[Stored data entries]
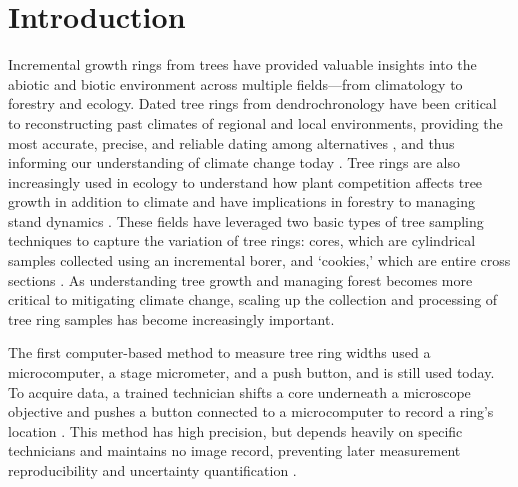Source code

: \documentclass[a4paper,12pt]{article}
\begin{document}
\section{Introduction} 
Incremental growth rings from trees have provided valuable insights into the abiotic and biotic environment across multiple fields---from climatology to forestry and ecology. Dated tree rings from dendrochronology have been critical to
reconstructing past climates of regional and local environments, providing the most accurate, precise, and reliable dating among alternatives \citep{mann_northern_1999}, and thus informing  our understanding of climate change today \citep{fritts_dendroclimatology_1971,williams_using_2010,guibal_dendrochronology_2021,sheppard_dendroclimatology_2010,williams_large_2020}. Tree rings are also increasingly used in ecology to understand how plant competition affects tree growth in addition to climate \citep{buechling_climate_2017} and have implications in forestry to managing stand dynamics \citep{canham_neighborhood_2004}. These fields have leveraged two basic types of tree sampling techniques to capture the variation of tree rings: cores, which are cylindrical samples collected using an incremental borer, and `cookies,' which are entire cross sections \citep[and thus allow measuring as many radii from the sample as desired,][]{speer_fundamentals_2010}. As understanding tree growth and managing forest becomes more critical to mitigating climate change, scaling up the collection and processing of tree ring samples has become increasingly important.

The first computer-based method to measure tree ring widths used a microcomputer, a stage micrometer, and a push button, and is still used today. To acquire data, a trained technician shifts a core underneath a microscope objective and pushes a button connected to a microcomputer to record a ring's location \citep{robinson_microcomputer_1980}.
This method has high precision, but depends heavily on specific technicians and maintains no image record, preventing later measurement reproducibility and uncertainty quantification \citep{levanic_atrics_2007}.
\end{document}
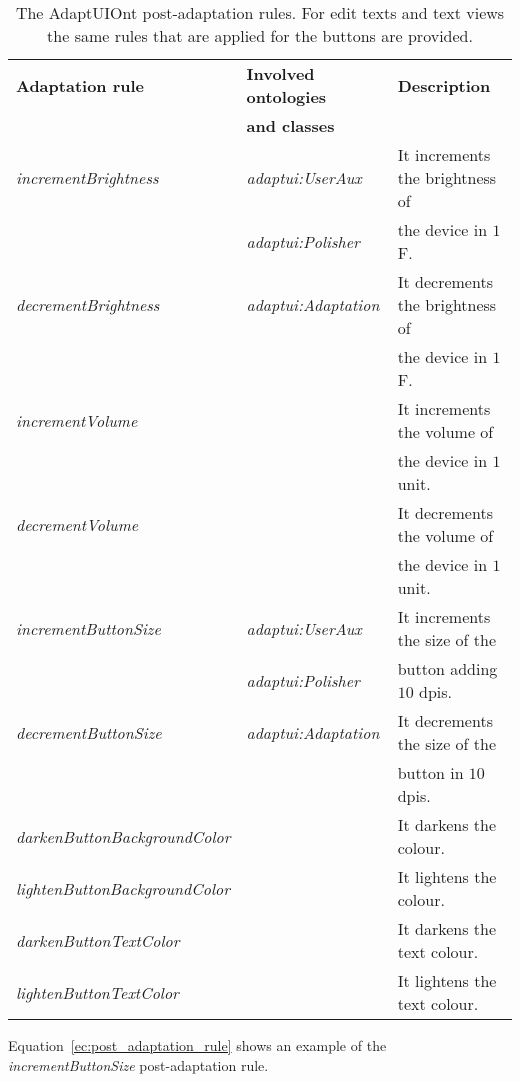\begin{table}
  \caption{The AdaptUIOnt post-adaptation rules. For edit texts and text views
  the same rules that are applied for the buttons are provided.}
 \label{tbl:post_adaptation_rules}
\footnotesize
\centering
 \begin{tabular}{l l l}
  \hline 
  \textbf{Adaptation rule} 	& \textbf{Involved ontologies} 	& \textbf{Description} 		\\
				& \textbf{and classes} 		& 				\\
  \hline
  \textit{incrementBrightness}	& \textit{adaptui:UserAux}	& It increments the brightness of\\
				& \textit{adaptui:Polisher}	& the device in $1$F.		\\
  \textit{decrementBrightness}	& \textit{adaptui:Adaptation}	& It decrements the brightness of\\
				& 				& the device in $1$F.		\\
  \textit{incrementVolume}	& 				& It increments the volume of	\\
				& 				& the device in $1$ unit.	\\
  \textit{decrementVolume}	& 				& It decrements the volume of	\\
				& 				& the device in $1$ unit.	\\
  \hline
  \textit{incrementButtonSize}	& \textit{adaptui:UserAux}	& It increments the size of the \\
				& \textit{adaptui:Polisher}	& button adding $10$ dpis. 	\\
  \textit{decrementButtonSize}	& \textit{adaptui:Adaptation}	& It decrements the size of the \\
				& 				& button in $10$ dpis.		\\
  \textit{darkenButtonBackgroundColor}&				& It darkens the colour.	\\
  \textit{lightenButtonBackgroundColor}&			& It lightens the colour.	\\
  \textit{darkenButtonTextColor}&				& It darkens the text colour.	\\
  \textit{lightenButtonTextColor}&				& It lightens the text colour.	\\
  \hline
\end{tabular}
\end{table}

Equation~\ref{ec:post_adaptation_rule} shows an example of the \textit{incrementButtonSize} 
post-adaptation rule.

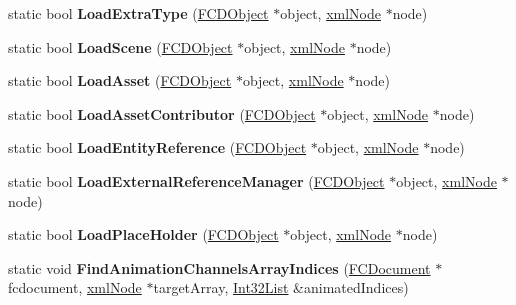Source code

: \begin{DoxyCompactItemize}
\item 
\hypertarget{classFArchiveXML_a42482076998e2198f9a0425ff8dcc6dc}{
static bool {\bfseries LoadExtraType} (\hyperlink{classFCDObject}{FCDObject} $\ast$object, \hyperlink{struct__xmlNode}{xmlNode} $\ast$node)}
\label{classFArchiveXML_a42482076998e2198f9a0425ff8dcc6dc}

\item 
\hypertarget{classFArchiveXML_a5a49f5747b16985482ddc172fc81b734}{
static bool {\bfseries LoadScene} (\hyperlink{classFCDObject}{FCDObject} $\ast$object, \hyperlink{struct__xmlNode}{xmlNode} $\ast$node)}
\label{classFArchiveXML_a5a49f5747b16985482ddc172fc81b734}

\item 
\hypertarget{classFArchiveXML_a875e91a66a9b40641d083af3e8c9fe1b}{
static bool {\bfseries LoadAsset} (\hyperlink{classFCDObject}{FCDObject} $\ast$object, \hyperlink{struct__xmlNode}{xmlNode} $\ast$node)}
\label{classFArchiveXML_a875e91a66a9b40641d083af3e8c9fe1b}

\item 
\hypertarget{classFArchiveXML_a367c11921b7c1537718047064d1e5ffe}{
static bool {\bfseries LoadAssetContributor} (\hyperlink{classFCDObject}{FCDObject} $\ast$object, \hyperlink{struct__xmlNode}{xmlNode} $\ast$node)}
\label{classFArchiveXML_a367c11921b7c1537718047064d1e5ffe}

\item 
\hypertarget{classFArchiveXML_a8cadc7aba5cbef80ba1e0a05d566abdd}{
static bool {\bfseries LoadEntityReference} (\hyperlink{classFCDObject}{FCDObject} $\ast$object, \hyperlink{struct__xmlNode}{xmlNode} $\ast$node)}
\label{classFArchiveXML_a8cadc7aba5cbef80ba1e0a05d566abdd}

\item 
\hypertarget{classFArchiveXML_a957566c1300a2ab443077fb3cc554387}{
static bool {\bfseries LoadExternalReferenceManager} (\hyperlink{classFCDObject}{FCDObject} $\ast$object, \hyperlink{struct__xmlNode}{xmlNode} $\ast$node)}
\label{classFArchiveXML_a957566c1300a2ab443077fb3cc554387}

\item 
\hypertarget{classFArchiveXML_a6f9aa794147a5c59286711fe7245586a}{
static bool {\bfseries LoadPlaceHolder} (\hyperlink{classFCDObject}{FCDObject} $\ast$object, \hyperlink{struct__xmlNode}{xmlNode} $\ast$node)}
\label{classFArchiveXML_a6f9aa794147a5c59286711fe7245586a}

\item 
\hypertarget{classFArchiveXML_aad15689fbfca61712581151d2acb598e}{
static void {\bfseries FindAnimationChannelsArrayIndices} (\hyperlink{classFCDocument}{FCDocument} $\ast$fcdocument, \hyperlink{struct__xmlNode}{xmlNode} $\ast$targetArray, \hyperlink{classfm_1_1vector}{Int32List} \&animatedIndices)}
\label{classFArchiveXML_aad15689fbfca61712581151d2acb598e}


\end{DoxyCompactItemize}
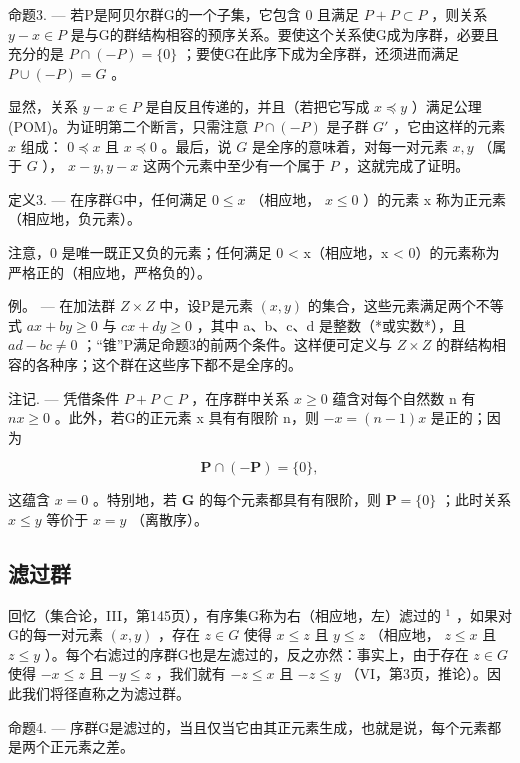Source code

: 命题3. --- 若P是阿贝尔群G的一个子集，它包含 0 且满足 \(P + P \subset P\) ，则关系 \(y - x \in P\) 是与G的群结构相容的预序关系。要使这个关系使G成为序群，必要且充分的是 \(P \cap (-P) = \{0\}\) ；要使G在此序下成为全序群，还须进而满足 \(P \cup (-P) = G\) 。

显然，关系 \(y - x \in P\) 是自反且传递的，并且（若把它写成 \(x \preccurlyeq y\) ）满足公理(POM)。为证明第二个断言，只需注意 \(P \cap (-P)\) 是子群 \(G'\) ，它由这样的元素 \(x\) 组成： \(0 \preccurlyeq x\) 且 \(x \preccurlyeq 0\) 。最后，说 \(G\) 是全序的意味着，对每一对元素 \(x, y\) （属于 \(G\) ）， \(x - y, y - x\) 这两个元素中至少有一个属于 \(P\) ，这就完成了证明。

定义3. --- 在序群G中，任何满足 \(0 \leqslant x\) （相应地， \(x \leqslant 0\) ）的元素 x 称为正元素（相应地，负元素）。

注意，0 是唯一既正又负的元素；任何满足 0 \textless{} x（相应地，x \textless{} 0）的元素称为严格正的（相应地，严格负的）。

例。 --- 在加法群 \(Z \times Z\) 中，设P是元素 \((x, y)\) 的集合，这些元素满足两个不等式 \(ax + by \geqslant 0\) 与 \(cx + dy \geqslant 0\) ，其中 a、b、c、d 是整数（*或实数*），且 \(ad - bc \neq 0\) ；“锥”P满足命题3的前两个条件。这样便可定义与 \(Z \times Z\) 的群结构相容的各种序；这个群在这些序下都不是全序的。

注记. --- 凭借条件 \(P + P \subset P\) ，在序群中关系 \(x \geqslant 0\) 蕴含对每个自然数 n 有 \(nx \geqslant 0\) 。此外，若G的正元素 x 具有有限阶 n，则 \(-x = (n - 1)x\) 是正的；因为

\[
\mathbf {P} \cap (- \mathbf {P}) = \{0 \},
\]

这蕴含 \(x = 0\) 。特别地，若 \(\mathbf{G}\) 的每个元素都具有有限阶，则 \(\mathbf{P} = \{0\}\) ；此时关系 \(x \leqslant y\) 等价于 \(x = y\) （离散序）。

\subsection{滤过群}

回忆（集合论，III，第145页），有序集G称为右（相应地，左）滤过的 \(^{1}\) ，如果对G的每一对元素 \((x, y)\) ，存在 \(z \in G\) 使得 \(x \leqslant z\) 且 \(y \leqslant z\) （相应地， \(z \leqslant x\) 且 \(z \leqslant y\) ）。每个右滤过的序群G也是左滤过的，反之亦然：事实上，由于存在 \(z \in G\) 使得 \(-x \leqslant z\) 且 \(-y \leqslant z\) ，我们就有 \(-z \leqslant x\) 且 \(-z \leqslant y\) （VI，第3页，推论）。因此我们将径直称之为滤过群。

命题4. --- 序群G是滤过的，当且仅当它由其正元素生成，也就是说，每个元素都是两个正元素之差。

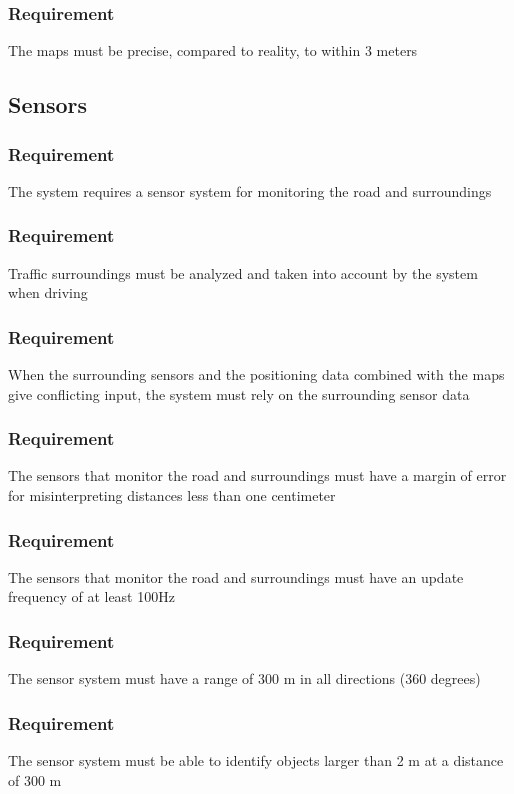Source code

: \documentclass{article}
\begin{document}
{      \subsubsection{Requirement}
\hfill \break 
\- \- \-The maps must be precise, compared to reality, to within 3 meters
  \subsection{Sensors}
      \subsubsection{Requirement}
\hfill \break 
\- \- \-The system requires a sensor system for monitoring the road and surroundings
      \subsubsection{Requirement}
\hfill \break 
\- \- \-Traffic surroundings must be analyzed and taken into account by the system when driving
      \subsubsection{Requirement}
\hfill \break 
\- \- \-When the surrounding sensors and the positioning data combined with the maps give conflicting input, the system must rely on the surrounding sensor data
      \subsubsection{Requirement}
\hfill \break 
\- \- \-The sensors that monitor the road and surroundings must have a margin of error for misinterpreting distances less than one centimeter
      \subsubsection{Requirement}
\hfill \break 
\- \- \-The sensors that monitor the road and surroundings must have an update frequency of at least 100Hz
      \subsubsection{Requirement}
\hfill \break 
\- \- \-The sensor system must have a range of 300 m in all directions (360 degrees)
      \subsubsection{Requirement}
\hfill \break 
\- \- \-The sensor system must be able to identify objects larger than 2 m at a distance of 300 m

}
\end{document}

— What the exercise asks —
Copy every line of the entries in which "article" can be found.

— Written reply —
: \documentclass[a4paper,12pt]{article}
: \documentclass{article}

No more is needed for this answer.